Appelée à l’audience du 2 juin 2025, l’affaire a été renvoyée à la mise en état pour conclusions en défense puis a été rappelée et retenue à l’audience de plaidoiries du 17 novembre 2025.
La SCI MORENO s’en est tenue à ses demandes formulées dans l’acte introductif d’instance auquel la présente décision se rapporte pour un plus ample exposé de ses prétentions et moyens.
Bien qu’ayant constitué avocat le 24 mars 2025, Maître [P] [Z] es qualité de mandataire judiciaire de la SARL NASTENIKA exerçant sous l’enseigne LAFORET et la SARL NASTENIKA n’ont pas conclu. Leur conseil a indiqué par message RPVA du 29 septembre 2025 ne plus intervenir dans les intérêts de la SARL NASTENIKA, désormais sous le joug d’une procédure de liquidation judiciaire.
II – MOTIFS DE LA DÉCISION
Aux termes des dispositions de l’article L622-13 II du code de commerce, l’administrateur a seul la faculté d’exiger l’exécution des contrats en cours en fournissant la prestation promise au cocontractant du débiteur.
La SCI MORENO justifie que par courrier du 6 août 2024, la SELARL FIRMA représentée par Maître [L] [E] a décidé de la continuation du bail, avec engagement du débiteur d’être à jour du paiement des loyers à compter du 1er août 2024.

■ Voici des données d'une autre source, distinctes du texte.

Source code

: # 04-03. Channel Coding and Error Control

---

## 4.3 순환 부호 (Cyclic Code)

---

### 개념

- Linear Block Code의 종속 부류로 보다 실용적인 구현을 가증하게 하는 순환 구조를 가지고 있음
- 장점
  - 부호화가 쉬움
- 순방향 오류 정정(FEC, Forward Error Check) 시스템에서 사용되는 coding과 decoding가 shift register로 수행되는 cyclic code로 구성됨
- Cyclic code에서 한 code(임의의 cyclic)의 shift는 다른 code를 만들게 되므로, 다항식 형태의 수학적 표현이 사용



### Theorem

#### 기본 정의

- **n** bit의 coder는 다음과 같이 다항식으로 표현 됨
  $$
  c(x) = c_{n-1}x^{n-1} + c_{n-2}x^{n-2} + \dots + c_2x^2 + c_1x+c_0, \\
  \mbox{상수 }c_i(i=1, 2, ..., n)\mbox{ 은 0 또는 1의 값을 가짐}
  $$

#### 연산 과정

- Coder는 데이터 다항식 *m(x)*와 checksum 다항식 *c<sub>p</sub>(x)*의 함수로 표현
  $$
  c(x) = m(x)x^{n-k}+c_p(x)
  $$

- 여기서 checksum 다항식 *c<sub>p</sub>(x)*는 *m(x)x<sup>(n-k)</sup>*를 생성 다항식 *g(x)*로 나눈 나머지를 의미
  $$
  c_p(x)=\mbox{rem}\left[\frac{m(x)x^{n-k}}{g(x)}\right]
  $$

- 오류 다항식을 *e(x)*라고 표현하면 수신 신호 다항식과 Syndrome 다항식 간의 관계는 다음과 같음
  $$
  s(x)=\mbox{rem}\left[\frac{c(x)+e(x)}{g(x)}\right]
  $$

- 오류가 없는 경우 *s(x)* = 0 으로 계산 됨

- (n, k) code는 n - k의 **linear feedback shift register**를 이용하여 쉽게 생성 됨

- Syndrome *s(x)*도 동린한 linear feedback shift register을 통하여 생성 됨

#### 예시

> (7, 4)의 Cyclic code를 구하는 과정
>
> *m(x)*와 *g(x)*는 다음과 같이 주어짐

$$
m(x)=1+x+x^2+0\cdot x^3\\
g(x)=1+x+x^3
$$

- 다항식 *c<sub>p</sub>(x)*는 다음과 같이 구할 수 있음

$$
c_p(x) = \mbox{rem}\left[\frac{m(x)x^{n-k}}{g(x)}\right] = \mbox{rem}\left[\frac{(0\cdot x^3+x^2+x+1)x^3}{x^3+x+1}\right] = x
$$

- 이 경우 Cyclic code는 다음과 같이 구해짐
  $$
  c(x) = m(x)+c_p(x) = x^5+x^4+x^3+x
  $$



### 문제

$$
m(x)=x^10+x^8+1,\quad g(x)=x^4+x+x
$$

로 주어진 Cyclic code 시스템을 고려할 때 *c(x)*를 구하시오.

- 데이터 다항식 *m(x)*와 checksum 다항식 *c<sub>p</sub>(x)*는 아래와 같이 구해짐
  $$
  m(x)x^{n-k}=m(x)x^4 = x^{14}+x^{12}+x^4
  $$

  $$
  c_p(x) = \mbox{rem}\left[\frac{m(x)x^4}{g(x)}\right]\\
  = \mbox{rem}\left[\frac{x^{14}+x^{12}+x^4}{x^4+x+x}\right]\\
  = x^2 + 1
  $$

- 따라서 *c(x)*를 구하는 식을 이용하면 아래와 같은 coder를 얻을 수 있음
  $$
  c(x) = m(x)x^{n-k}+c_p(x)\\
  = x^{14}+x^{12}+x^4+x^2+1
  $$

L’article L622-13 III du code de commerce précise que le contrat en cours est résilié de plein droit à défaut de paiement dans les conditions définies au II et d’accord du cocontractant pour poursuivre les relations contractuelles. En ce cas, le ministère public, l’administrateur, le mandataire judiciaire ou un contrôleur peut saisir le tribunal aux fins de mettre fin à la période d’observation.

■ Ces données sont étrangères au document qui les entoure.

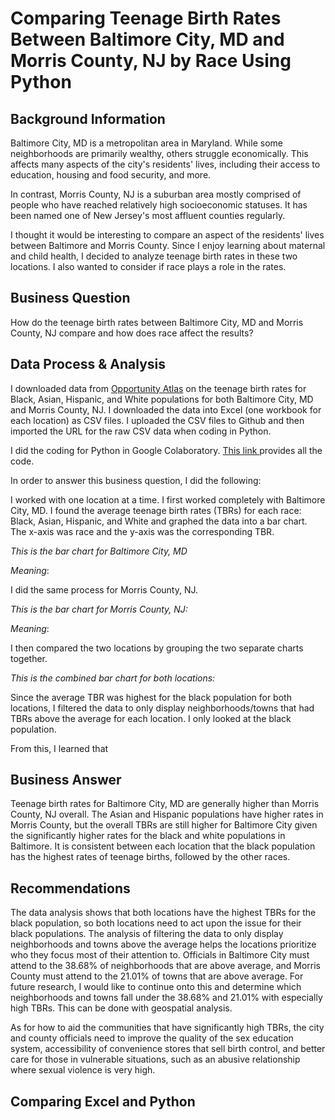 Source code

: # Comparing Teenage Birth Rates Between Baltimore City, MD and Morris County, NJ by Race Using Python

## Background Information 

Baltimore City, MD is a metropolitan area in Maryland. While some neighborhoods are primarily wealthy, others struggle economically. This affects many aspects of the city's residents' lives, including their access to education, housing and food security, and more.

In contrast, Morris County, NJ is a suburban area mostly comprised of people who have reached relatively high socioeconomic statuses. It has been named one of New Jersey's most affluent counties regularly.

I thought it would be interesting to compare an aspect of the residents' lives between Baltimore and Morris County. Since I enjoy learning about maternal and child health, I decided to analyze teenage birth rates in these two locations. I also wanted to consider if race plays a role in the rates.

## Business Question 

How do the teenage birth rates between Baltimore City, MD and Morris County, NJ compare and how does race affect the results?

## Data Process & Analysis 

I downloaded data from [Opportunity Atlas](https://www.opportunityatlas.org/) on the teenage birth rates for Black, Asian, Hispanic, and White populations for both Baltimore City, MD and Morris County, NJ. I downloaded the data into Excel (one workbook for each location) as CSV files. I uploaded the CSV files to Github and then imported the URL for the raw CSV data when coding in Python. 

I did the coding for Python in Google Colaboratory. [This link ](https://colab.research.google.com/drive/1lIheEioxtqNlSnr-zMkiiSYTRcBXtJiU#scrollTo=vCefxjqitPpe&uniqifier=1) provides all the code. 

In order to answer this business question, I did the following: 

I worked with one location at a time. I first worked completely with Baltimore City, MD. I found the average teenage birth rates (TBRs) for each race: Black, Asian, Hispanic, and White and graphed the data into a bar chart. The x-axis was race and the y-axis was the corresponding TBR. 

*This is the bar chart for Baltimore City, MD* 


*Meaning*: 


I did the same process for Morris County, NJ. 

*This is the bar chart for Morris County, NJ:* 

*Meaning*: 


I then compared the two locations by grouping the two separate charts together. 

*This is the combined bar chart for both locations:*

Since the average TBR was highest for the black population for both locations, I filtered the data to only display neighborhoods/towns that had TBRs above the average for each location. I only looked at the black population. 

From this, I learned that 

## Business Answer 

Teenage birth rates for Baltimore City, MD are generally higher than Morris County, NJ overall. The Asian and Hispanic populations have higher rates in Morris County, but the overall TBRs are still higher for Baltimore City given the significantly higher rates for the black and white populations in Baltimore. It is consistent between each location that the black population has the highest rates of teenage births, followed by the other races. 

## Recommendations 

The data analysis shows that both locations have the highest TBRs for the black population, so both locations need to act upon the issue for their black populations. The analysis of filtering the data to only display neighborhoods and towns above the average helps the locations prioritize who they focus most of their attention to. Officials in Baltimore City must attend to the 38.68% of neighborhoods that are above average, and Morris County must attend to the 21.01% of towns that are above average. For future research, I would like to continue onto this and determine which neighborhoods and towns fall under the 38.68% and 21.01% with especially high TBRs. This can be done with geospatial analysis. 

As for how to aid the communities that have significantly high TBRs, the city and county officials need to improve the quality of the sex education system, accessibility of convenience stores that sell birth control, and better care for those in vulnerable situations, such as an abusive relationship where sexual violence is very high. 

## Comparing Excel and Python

Il résulte de ces dispositions que le constat de la résiliation de plein droit du bail et les demandes subséquentes tels que sollicités par la SCI MORENO ne relèvent pas de la compétence du juge des référés.

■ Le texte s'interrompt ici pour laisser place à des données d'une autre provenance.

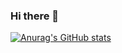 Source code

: ### Hi there 👋
               

[![Anurag's GitHub stats](https://github-readme-stats.vercel.app/api?username=GiHoo)](https://github.com/anuraghazra/github-readme-stats) 
<!-- [![Solved.ac Profile](http://mazassumnida.wtf/api/generate_badge?boj=gupeng_0428)](https://solved.ac/gupeng_0428) -->

<!--
**MooGiHoo/MooGiHoo** is a ✨ _special_ ✨ repository because its `README.md` (this file) appears on your GitHub profile.

Here are some ideas to get you started:

- 🔭 I’m currently working on ...
- 🌱 I’m currently learning ...
- 👯 I’m looking to collaborate on ...
- 🤔 I’m looking for help with ...
- 💬 Ask me about ...
- 📫 How to reach me: ...
- 😄 Pronouns: ...
- ⚡ Fun fact: ...
-->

Par suite, il y a lieu de se déclarer incompétent.
La demanderesse supportera les dépens de l’instance.
III – DÉCISION
Le juge des référés du tribunal judiciaire de Bordeaux statuant par une ordonnance contradictoire, prononcée publiquement par mise à disposition au greffe et à charge d’appel;
Se déclare incompétent pour statuer sur les demandes de la SCI MORENO ;
Laisse les dépens de l’instance à la charge de la SCI MORENO.
La présente décision a été signée par Alice VERGNE, Vice-Présidente, et par Karine PAPPAKOSTAS, Greffière.